Unit 2 — Understanding Volume and Operations on Fractions
Description
This unit develops understanding of volume as an attribute of three-dimensional space. Students recognize that volume can be measured by finding the total number of same-size unit cubes needed to fill a space. They understand that a unit cube is the standard unit for measuring volume and learn to use formulas V = l × w × h and V = B × h. Students decompose three-dimensional shapes to find volumes of composite rectangular prisms. Simultaneously, students develop fluency with addition and subtraction of fractions with unlike denominators by using equivalent fractions. They interpret fractions as division and solve word problems involving division of whole numbers that result in fractions.
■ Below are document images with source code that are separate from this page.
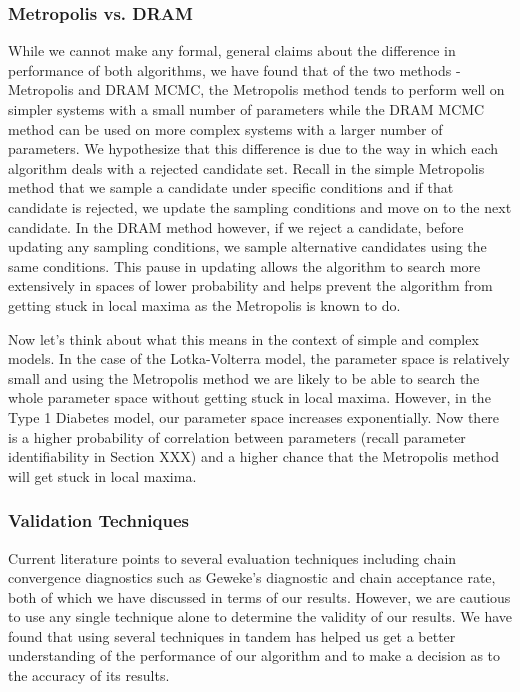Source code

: \documentclass{article}
\begin{document}
\subsubsection{Metropolis vs. DRAM}
While we cannot make any formal, general claims about the difference in performance of both algorithms, we have found that of the two methods - Metropolis and DRAM MCMC, the Metropolis method tends to perform well on simpler systems with a small number of parameters while the DRAM MCMC method can be used on more complex systems with a larger number of parameters. We hypothesize that this difference is due to the way in which each algorithm deals with a rejected candidate set. Recall in the simple Metropolis method that we sample a  candidate under specific conditions and if that candidate is rejected, we update the sampling conditions and move on to the next candidate. In the DRAM method however, if we reject a candidate, before updating any sampling conditions, we sample alternative candidates using the same conditions. This pause in updating allows the algorithm to search more extensively in spaces of lower probability and helps prevent the algorithm from getting stuck in local maxima as the Metropolis is known to do. \par Now let's think about what this means in the context of simple and complex models. In the case of the Lotka-Volterra model, the parameter space is relatively small and using the Metropolis method we are likely to be able to search the whole parameter space without getting stuck in local maxima. However, in the Type 1 Diabetes model, our parameter space increases exponentially. Now there is a higher probability of correlation between parameters (recall parameter identifiability in Section XXX) and a higher chance that the Metropolis method will get stuck in local maxima.
\subsubsection{Validation Techniques}
Current literature points to several evaluation techniques including chain convergence diagnostics such as Geweke's diagnostic and chain acceptance rate, both of which we have discussed in terms of our results. However, we are cautious to use any single technique alone to determine the validity of our results. We have found that using several techniques in tandem has helped us get a better understanding of the performance of our algorithm and to make a decision as to the accuracy of its results. \vspace{4 mm}
\end{document}
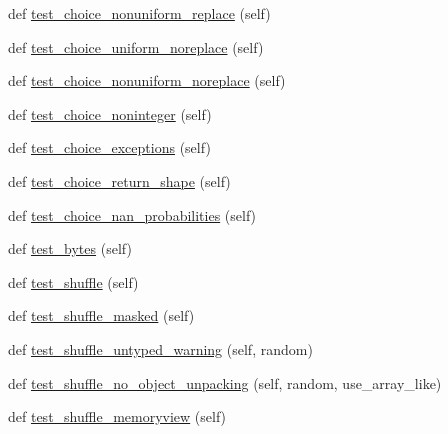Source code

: \begin{DoxyCompactItemize}
def \hyperlink{classnumpy_1_1random_1_1tests_1_1test__random_1_1TestRandomDist_a4a9611a3a013ca620cd6e49269835aac}{test\+\_\+choice\+\_\+nonuniform\+\_\+replace} (self)
\item 
def \hyperlink{classnumpy_1_1random_1_1tests_1_1test__random_1_1TestRandomDist_acb06968f36c081dc70464d6050e0b7b6}{test\+\_\+choice\+\_\+uniform\+\_\+noreplace} (self)
\item 
def \hyperlink{classnumpy_1_1random_1_1tests_1_1test__random_1_1TestRandomDist_ae345a28af0e56ffe40012222bc94220a}{test\+\_\+choice\+\_\+nonuniform\+\_\+noreplace} (self)
\item 
def \hyperlink{classnumpy_1_1random_1_1tests_1_1test__random_1_1TestRandomDist_a0f9b29de5b9917fa3ff6aae4a8b22a0f}{test\+\_\+choice\+\_\+noninteger} (self)
\item 
def \hyperlink{classnumpy_1_1random_1_1tests_1_1test__random_1_1TestRandomDist_a4644e251604377354fe45e66664f35d8}{test\+\_\+choice\+\_\+exceptions} (self)
\item 
def \hyperlink{classnumpy_1_1random_1_1tests_1_1test__random_1_1TestRandomDist_a563d947f34cfa990e0d7ca63094ed26c}{test\+\_\+choice\+\_\+return\+\_\+shape} (self)
\item 
def \hyperlink{classnumpy_1_1random_1_1tests_1_1test__random_1_1TestRandomDist_aaa94920bd98b5199bacbb7d46b38beb7}{test\+\_\+choice\+\_\+nan\+\_\+probabilities} (self)
\item 
def \hyperlink{classnumpy_1_1random_1_1tests_1_1test__random_1_1TestRandomDist_a3891196a094c5bd36db7b3c951da50a0}{test\+\_\+bytes} (self)
\item 
def \hyperlink{classnumpy_1_1random_1_1tests_1_1test__random_1_1TestRandomDist_aa5ba1ba4cf7f6437ad1f00fa8b7379e2}{test\+\_\+shuffle} (self)
\item 
def \hyperlink{classnumpy_1_1random_1_1tests_1_1test__random_1_1TestRandomDist_a91457d3eabdae46bad3887c6bd9bc8b9}{test\+\_\+shuffle\+\_\+masked} (self)
\item 
def \hyperlink{classnumpy_1_1random_1_1tests_1_1test__random_1_1TestRandomDist_ab93da6b734f6017bdd3c49db9a550302}{test\+\_\+shuffle\+\_\+untyped\+\_\+warning} (self, random)
\item 
def \hyperlink{classnumpy_1_1random_1_1tests_1_1test__random_1_1TestRandomDist_af52a10570688853bbd17e8f9a7c8e635}{test\+\_\+shuffle\+\_\+no\+\_\+object\+\_\+unpacking} (self, random, use\+\_\+array\+\_\+like)
\item 
def \hyperlink{classnumpy_1_1random_1_1tests_1_1test__random_1_1TestRandomDist_a6cec4950f57ca25bda38dbd6bf839e56}{test\+\_\+shuffle\+\_\+memoryview} (self)

\end{DoxyCompactItemize}
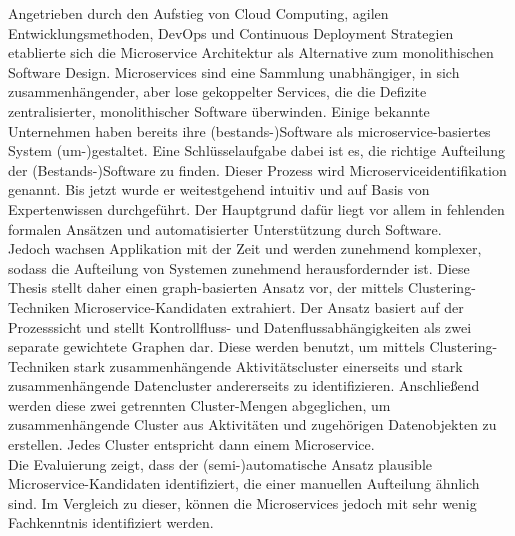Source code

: 
\Abstract
Angetrieben durch den Aufstieg von Cloud Computing, agilen Entwicklungsmethoden, DevOps und Continuous Deployment Strategien etablierte sich die Microservice Architektur als Alternative zum monolithischen Software Design. Microservices sind eine Sammlung unabhängiger, in sich zusammenhängender, aber lose gekoppelter Services, die die Defizite zentralisierter, monolithischer Software überwinden. Einige bekannte Unternehmen haben bereits ihre (bestands-)Software als microservice-basiertes System (um-)gestaltet.
Eine Schlüsselaufgabe dabei ist es, die richtige Aufteilung der (Bestands-)Software zu finden. Dieser Prozess wird Microserviceidentifikation genannt. Bis jetzt wurde er weitestgehend intuitiv und auf Basis von Expertenwissen durchgeführt. Der Hauptgrund dafür liegt vor allem in fehlenden formalen Ansätzen und automatisierter Unterstützung durch Software.\\
Jedoch wachsen Applikation mit der Zeit und werden zunehmend komplexer, sodass die Aufteilung von Systemen zunehmend herausfordernder ist. Diese Thesis stellt daher einen graph-basierten Ansatz vor, der mittels Clustering-Techniken Microservice-Kandidaten extrahiert. Der Ansatz basiert auf der Prozesssicht und stellt Kontrollfluss- und Datenflussabhängigkeiten als zwei separate gewichtete Graphen dar. Diese werden benutzt, um mittels Clustering-Techniken stark zusammenhängende Aktivitätscluster einerseits und stark zusammenhängende Datencluster andererseits zu identifizieren. Anschließend werden diese zwei getrennten Cluster-Mengen abgeglichen, um zusammenhängende Cluster aus Aktivitäten und zugehörigen Datenobjekten zu erstellen. Jedes Cluster entspricht dann einem Microservice. \\
Die Evaluierung zeigt, dass der (semi-)automatische Ansatz plausible Microservice-Kandidaten identifiziert, die einer manuellen Aufteilung ähnlich sind. Im Vergleich zu dieser, können die Microservices jedoch mit sehr wenig Fachkenntnis identifiziert werden.

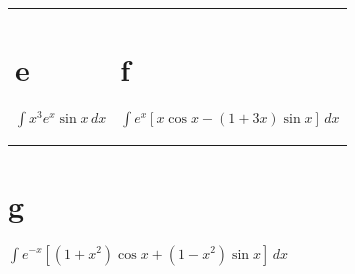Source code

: \begin{exerciselist}
\begin{tabular}[t]{@{}p{168pt}@{}p{168pt}}
    \part{e} $\int x^{3}e^{x}\sin x\,dx$ & \part{f} $\int e^{x}\left[x\cos x-(1+3x)\sin x\right]\,dx$ \\[2\jot]
  \end{tabular}

\part{g} $\int e^{-x}\left[(1+x^{2})\cos x+(1-x^{2})\sin x\right]\,dx$
\end{exerciselist}
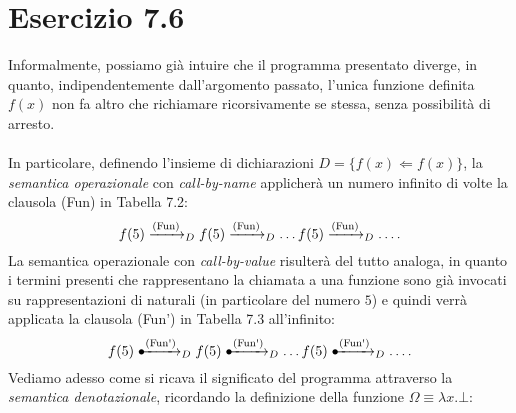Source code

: \section*{Esercizio 7.6}

    
    Informalmente, possiamo già intuire che il programma presentato diverge, in quanto, indipendentemente dall'argomento passato, l'unica funzione definita $f(x)$ non fa altro che richiamare ricorsivamente se stessa, senza possibilità di arresto.\\
    \\
    In particolare, definendo l'insieme di dichiarazioni $D = \{f(x) \Leftarrow f(x)\}$, la \textit{semantica operazionale} con \textit{call-by-name} applicherà un numero infinito di volte la clausola (Fun) in Tabella 7.2:
    $$f(5) \xrightarrow{\mbox{\scriptsize(Fun)}}_D f(5) \xrightarrow{\mbox{\scriptsize(Fun)}}_D \dots f(5) \xrightarrow{\mbox{\scriptsize(Fun)}}_D \dots.$$
    La semantica operazionale con \textit{call-by-value} risulterà del tutto analoga, in quanto i termini presenti che rappresentano la chiamata a una funzione sono già invocati su rappresentazioni di naturali (in particolare del numero $5$) e quindi verrà applicata la clausola (Fun') in Tabella 7.3 all'infinito:
    $$f(5) \dotxrightarrow{\mbox{\scriptsize(Fun\textquotesingle)}}_D f(5) \dotxrightarrow{\mbox{\scriptsize(Fun\textquotesingle)}}_D \dots f(5) \dotxrightarrow{\mbox{\scriptsize(Fun\textquotesingle)}}_D \dots.$$
    Vediamo adesso come si ricava il significato del programma attraverso la \textit{semantica denotazionale}, ricordando la definizione della funzione $\Omega \equiv \lambda x.\bot$:

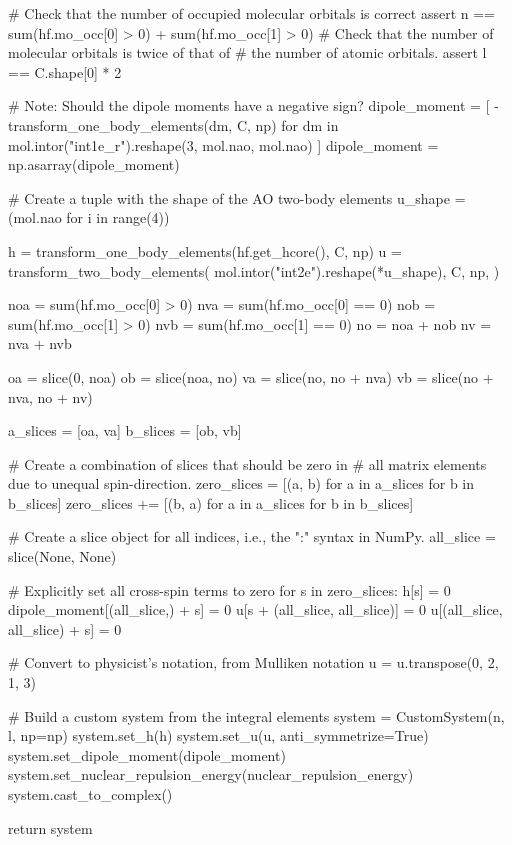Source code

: \begin{python}
    # Check that the number of occupied molecular orbitals is correct
    assert n == sum(hf.mo_occ[0] > 0) + sum(hf.mo_occ[1] > 0)
    # Check that the number of molecular orbitals is twice of that of
    # the number of atomic orbitals.
    assert l == C.shape[0] * 2

    # Note: Should the dipole moments have a negative sign?
    dipole_moment = [
        -transform_one_body_elements(dm, C, np)
        for dm in mol.intor("int1e_r").reshape(3, mol.nao, mol.nao)
    ]
    dipole_moment = np.asarray(dipole_moment)

    # Create a tuple with the shape of the AO two-body elements
    u_shape = (mol.nao for i in range(4))

    h = transform_one_body_elements(hf.get_hcore(), C, np)
    u = transform_two_body_elements(
        mol.intor("int2e").reshape(*u_shape),
        C,
        np,
    )

    noa = sum(hf.mo_occ[0] > 0)
    nva = sum(hf.mo_occ[0] == 0)
    nob = sum(hf.mo_occ[1] > 0)
    nvb = sum(hf.mo_occ[1] == 0)
    no = noa + nob
    nv = nva + nvb

    oa = slice(0, noa)
    ob = slice(noa, no)
    va = slice(no, no + nva)
    vb = slice(no + nva, no + nv)

    a_slices = [oa, va]
    b_slices = [ob, vb]

    # Create a combination of slices that should be zero in
    # all matrix elements due to unequal spin-direction.
    zero_slices = [(a, b) for a in a_slices for b in b_slices]
    zero_slices += [(b, a) for a in a_slices for b in b_slices]

    # Create a slice object for all indices, i.e., the ":" syntax in NumPy.
    all_slice = slice(None, None)

    # Explicitly set all cross-spin terms to zero
    for s in zero_slices:
        h[s] = 0
        dipole_moment[(all_slice,) + s] = 0
        u[s + (all_slice, all_slice)] = 0
        u[(all_slice, all_slice) + s] = 0

    # Convert to physicist's notation, from Mulliken notation
    u = u.transpose(0, 2, 1, 3)

    # Build a custom system from the integral elements
    system = CustomSystem(n, l, np=np)
    system.set_h(h)
    system.set_u(u, anti_symmetrize=True)
    system.set_dipole_moment(dipole_moment)
    system.set_nuclear_repulsion_energy(nuclear_repulsion_energy)
    system.cast_to_complex()

    return system
\end{python}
Students begin multiplying fractions and whole numbers, using visual models and area representations to understand why procedures work.
Essential Questions
- How do we measure volume?
- How are area and volume alike and different?
- How can you find the volume of cubes and rectangular prisms?
- How are equivalent fractions helpful when solving problems?
- How can fractions with different denominators be added together?
Learning Objectives
- Measure volumes by counting unit cubes and using standard formulas
- Recognize volume as additive and find volumes of composite rectangular prisms
- Add and subtract fractions with unlike denominators by converting to equivalent fractions
- Solve word problems involving addition and subtraction of fractions
- Use benchmark fractions to estimate and assess reasonableness of answers
- Interpret fractions as division and solve problems leading to fraction or mixed number answers
- Multiply whole numbers by fractions and fractions by fractions using visual models
- Find areas of rectangles with fractional side lengths
Supplemental Resources
- Unit cubes or base-ten blocks for hands-on volume measurement activities
- Graphic organizers showing fraction equivalence and operation strategies
- Sentence strips with fraction vocabulary for building mathematical language
- Chart paper for recording student strategies during volume and fraction investigations
- Printed images of rectangular prisms for volume problem-solving
Measurement
Number and Operations in Base Ten
Number and Operations—Fractions
Standards for Mathematical Practice
Students read and comprehend informational and literary texts to understand mathematical concepts and solve word problems. Students write explanations of mathematical thinking using precise vocabulary and demonstrate command of conventions including grammar and punctuation. Students engage in collaborative discussions about mathematical strategies and justify their reasoning with evidence.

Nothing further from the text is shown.